人は自分が思うほどに、自分の人生を生き切ることはできなのかもしれない…オレがつくりたかった映画、オレが上演したかった芝居、オレが書き残したかった小説たち…それも未完で終わる。
だが、それが人生というものかもしれない…そう覚悟しよう。
 
そう思ったとき、若い担当の医師がいった。「食べなくては、息子さんとまた会うことも、話すこともできなくなりますよ。それでいいんですか?」。
 
息子に会う。息子に話すことがまだある…。それは、オレが人に伝えておくことがまだあるんじゃないのか…という声に変わった。かっこよく終りにするんじゃなくて、オレにはやらなければいけないことがまだある。
 
味のしない八分粥をスプーンですくって、無理やり口に押し込んだ。いやがる喉に押し込み続けた。そして、決めたのだ。

痛みをひきうける…。悲しみをひきうける…。
いろいろな人の いまを生きる人の いまを生きられない人の かつてのいまを生きた人の思いをひきうける…

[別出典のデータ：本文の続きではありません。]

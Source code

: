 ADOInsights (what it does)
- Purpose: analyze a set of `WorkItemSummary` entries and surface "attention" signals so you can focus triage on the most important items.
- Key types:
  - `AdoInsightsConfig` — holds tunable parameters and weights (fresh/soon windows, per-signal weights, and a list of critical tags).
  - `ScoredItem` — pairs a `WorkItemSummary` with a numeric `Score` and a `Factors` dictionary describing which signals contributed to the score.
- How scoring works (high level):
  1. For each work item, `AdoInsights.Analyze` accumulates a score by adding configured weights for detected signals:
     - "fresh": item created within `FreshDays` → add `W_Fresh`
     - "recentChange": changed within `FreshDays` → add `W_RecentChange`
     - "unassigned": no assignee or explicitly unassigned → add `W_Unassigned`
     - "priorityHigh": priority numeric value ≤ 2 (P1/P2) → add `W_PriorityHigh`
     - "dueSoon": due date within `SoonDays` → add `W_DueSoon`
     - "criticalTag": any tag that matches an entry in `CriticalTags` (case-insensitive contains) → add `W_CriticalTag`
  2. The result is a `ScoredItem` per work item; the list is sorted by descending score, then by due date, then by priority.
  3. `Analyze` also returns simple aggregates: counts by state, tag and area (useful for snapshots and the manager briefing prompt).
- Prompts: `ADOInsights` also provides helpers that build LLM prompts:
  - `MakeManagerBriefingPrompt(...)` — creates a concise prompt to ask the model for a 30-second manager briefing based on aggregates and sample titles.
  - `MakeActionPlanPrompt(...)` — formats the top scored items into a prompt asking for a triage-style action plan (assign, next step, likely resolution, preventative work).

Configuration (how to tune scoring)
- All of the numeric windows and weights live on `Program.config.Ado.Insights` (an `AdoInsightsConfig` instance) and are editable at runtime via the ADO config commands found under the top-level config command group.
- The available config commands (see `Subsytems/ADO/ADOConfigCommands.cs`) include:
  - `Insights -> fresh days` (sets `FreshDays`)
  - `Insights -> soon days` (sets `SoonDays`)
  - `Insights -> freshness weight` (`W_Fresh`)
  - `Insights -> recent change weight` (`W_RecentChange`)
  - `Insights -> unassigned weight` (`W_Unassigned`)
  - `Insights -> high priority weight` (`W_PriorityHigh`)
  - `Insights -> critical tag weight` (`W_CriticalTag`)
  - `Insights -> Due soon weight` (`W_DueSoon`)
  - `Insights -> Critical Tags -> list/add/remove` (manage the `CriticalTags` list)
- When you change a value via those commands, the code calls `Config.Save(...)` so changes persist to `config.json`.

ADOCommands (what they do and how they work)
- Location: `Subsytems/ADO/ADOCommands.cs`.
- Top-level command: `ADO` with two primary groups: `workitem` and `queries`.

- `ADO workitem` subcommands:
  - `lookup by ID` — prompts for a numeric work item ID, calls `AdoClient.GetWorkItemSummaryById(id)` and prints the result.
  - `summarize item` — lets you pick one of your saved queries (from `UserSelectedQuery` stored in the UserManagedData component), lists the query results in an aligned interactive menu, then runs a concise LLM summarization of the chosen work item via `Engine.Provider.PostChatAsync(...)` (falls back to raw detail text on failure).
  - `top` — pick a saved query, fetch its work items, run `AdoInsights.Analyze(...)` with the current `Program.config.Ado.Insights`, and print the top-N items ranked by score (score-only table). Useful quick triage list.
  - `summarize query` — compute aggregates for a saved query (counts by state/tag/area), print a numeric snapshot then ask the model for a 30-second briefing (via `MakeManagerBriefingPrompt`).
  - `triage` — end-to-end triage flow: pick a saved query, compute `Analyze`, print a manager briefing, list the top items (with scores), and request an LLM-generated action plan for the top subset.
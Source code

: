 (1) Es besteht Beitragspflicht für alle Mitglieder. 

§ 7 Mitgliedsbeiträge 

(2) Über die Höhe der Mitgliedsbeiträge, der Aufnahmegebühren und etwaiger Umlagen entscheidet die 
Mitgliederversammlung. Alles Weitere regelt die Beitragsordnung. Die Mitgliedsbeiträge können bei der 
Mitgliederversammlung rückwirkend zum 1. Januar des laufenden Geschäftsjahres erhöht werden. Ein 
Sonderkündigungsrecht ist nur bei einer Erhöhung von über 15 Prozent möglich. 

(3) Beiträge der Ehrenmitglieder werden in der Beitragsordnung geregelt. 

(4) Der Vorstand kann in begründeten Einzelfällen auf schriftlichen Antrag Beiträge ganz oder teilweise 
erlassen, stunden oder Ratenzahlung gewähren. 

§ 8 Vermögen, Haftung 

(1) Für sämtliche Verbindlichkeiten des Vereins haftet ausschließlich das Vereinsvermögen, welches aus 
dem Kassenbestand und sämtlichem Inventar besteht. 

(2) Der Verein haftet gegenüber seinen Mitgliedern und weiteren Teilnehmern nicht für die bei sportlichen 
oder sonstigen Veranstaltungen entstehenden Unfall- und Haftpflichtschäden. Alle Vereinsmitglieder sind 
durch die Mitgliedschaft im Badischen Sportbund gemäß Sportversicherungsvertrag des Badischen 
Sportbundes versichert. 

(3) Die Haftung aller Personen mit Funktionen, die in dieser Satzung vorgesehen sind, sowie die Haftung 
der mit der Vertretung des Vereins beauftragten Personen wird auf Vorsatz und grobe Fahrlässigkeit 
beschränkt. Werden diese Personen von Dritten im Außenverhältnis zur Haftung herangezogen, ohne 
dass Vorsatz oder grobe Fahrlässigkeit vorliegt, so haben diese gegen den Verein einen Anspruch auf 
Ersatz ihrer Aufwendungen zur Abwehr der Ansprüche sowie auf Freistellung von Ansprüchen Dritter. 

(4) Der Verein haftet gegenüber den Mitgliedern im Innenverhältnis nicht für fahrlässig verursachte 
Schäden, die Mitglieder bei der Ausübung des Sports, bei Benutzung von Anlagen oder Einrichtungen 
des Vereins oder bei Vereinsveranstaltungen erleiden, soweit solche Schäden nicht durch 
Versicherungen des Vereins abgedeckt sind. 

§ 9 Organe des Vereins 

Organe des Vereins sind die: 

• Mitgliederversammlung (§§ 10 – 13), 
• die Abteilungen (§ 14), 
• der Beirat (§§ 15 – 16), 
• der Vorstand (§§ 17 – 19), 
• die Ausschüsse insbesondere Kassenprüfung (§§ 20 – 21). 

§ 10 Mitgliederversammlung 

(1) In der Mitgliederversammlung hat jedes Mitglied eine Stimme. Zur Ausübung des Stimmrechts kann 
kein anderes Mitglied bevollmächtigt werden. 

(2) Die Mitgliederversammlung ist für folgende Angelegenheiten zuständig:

いろいろな人の いまの願いを いろいろな人の これからの夢を いろいろな人のこれからの生き方を なにがしかのかたちでひきうける…
 
残された時間がもしれあれば、そうあろう。これまでそうした作品をつくっていた。だが、自分の人生そのものをそう過ごしてはいなかった。すべてを変えよう。これまでのいろいろなものを捨てて、自分が納得し、使命と感じ、そして、だれかの、なにかのためになることだけに自分のいのちを使おう…

人にはそれぞれに人の役割がある。また、定めや分もある。だが、あきらめてはいけない。どんなにみっともなくても、つらくても、最後まで生き抜く努力を惜しんではいけない。まだ、ミッションがある。